=== Exercise objective ===
Repeat each entry below exactly, omitting any picture it holds.

=== Listed records ===
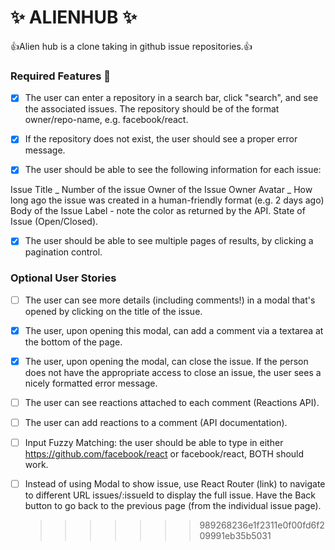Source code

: # ✨ ALIENHUB ✨

:thumbsup:Alien hub is a clone taking in github issue repositories.:+1:


### Required Features 🎯

- [x] The user can enter a repository in a search bar, click "search", and see the associated issues. The repository should be of the format owner/repo-name, e.g. facebook/react.

- [x] If the repository does not exist, the user should see a proper error message.

- [x] The user should be able to see the following information for each issue:

Issue Title _ Number of the issue
Owner of the Issue
Owner Avatar _ How long ago the issue was created in a human-friendly format (e.g. 2 days ago)
Body of the Issue
Label - note the color as returned by the API.
State of Issue (Open/Closed).

- [x] The user should be able to see multiple pages of results, by clicking a pagination control.

### Optional User Stories

- [ ] The user can see more details (including comments!) in a modal that's opened by clicking on the title of the issue.

- [x] The user, upon opening this modal, can add a comment via a textarea at the bottom of the page.

- [x] The user, upon opening the modal, can close the issue. If the person does not have the appropriate access to close an issue, the user sees a nicely formatted error message.

- [ ] The user can see reactions attached to each comment (Reactions API).
- [ ] The user can add reactions to a comment (API documentation).

- [ ] Input Fuzzy Matching: the user should be able to type in either https://github.com/facebook/react or facebook/react, BOTH should work.

- [ ] Instead of using Modal to show issue, use React Router (link) to navigate to different URL issues/:issueId to display the full issue. Have the Back button to go back to the previous page (from the individual issue page).
  > > > > > > > 989268236e1f2311e0f00fd6f209991eb35b5031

=== Your response ===
Source code

: # ✨ ALIENHUB ✨

:thumbsup:Alien hub is a clone taking in github issue repositories.:+1:


### Required Features 🎯

- [x] The user can enter a repository in a search bar, click "search", and see the associated issues. The repository should be of the format owner/repo-name, e.g. facebook/react.

- [x] If the repository does not exist, the user should see a proper error message.

- [x] The user should be able to see the following information for each issue:

Issue Title _ Number of the issue
Owner of the Issue
Owner Avatar _ How long ago the issue was created in a human-friendly format (e.g. 2 days ago)
Body of the Issue
Label - note the color as returned by the API.
State of Issue (Open/Closed).

- [x] The user should be able to see multiple pages of results, by clicking a pagination control.

### Optional User Stories

- [ ] The user can see more details (including comments!) in a modal that's opened by clicking on the title of the issue.

- [x] The user, upon opening this modal, can add a comment via a textarea at the bottom of the page.

- [x] The user, upon opening the modal, can close the issue. If the person does not have the appropriate access to close an issue, the user sees a nicely formatted error message.

- [ ] The user can see reactions attached to each comment (Reactions API).
- [ ] The user can add reactions to a comment (API documentation).

- [ ] Input Fuzzy Matching: the user should be able to type in either https://github.com/facebook/react or facebook/react, BOTH should work.

- [ ] Instead of using Modal to show issue, use React Router (link) to navigate to different URL issues/:issueId to display the full issue. Have the Back button to go back to the previous page (from the individual issue page).
  > > > > > > > 989268236e1f2311e0f00fd6f209991eb35b5031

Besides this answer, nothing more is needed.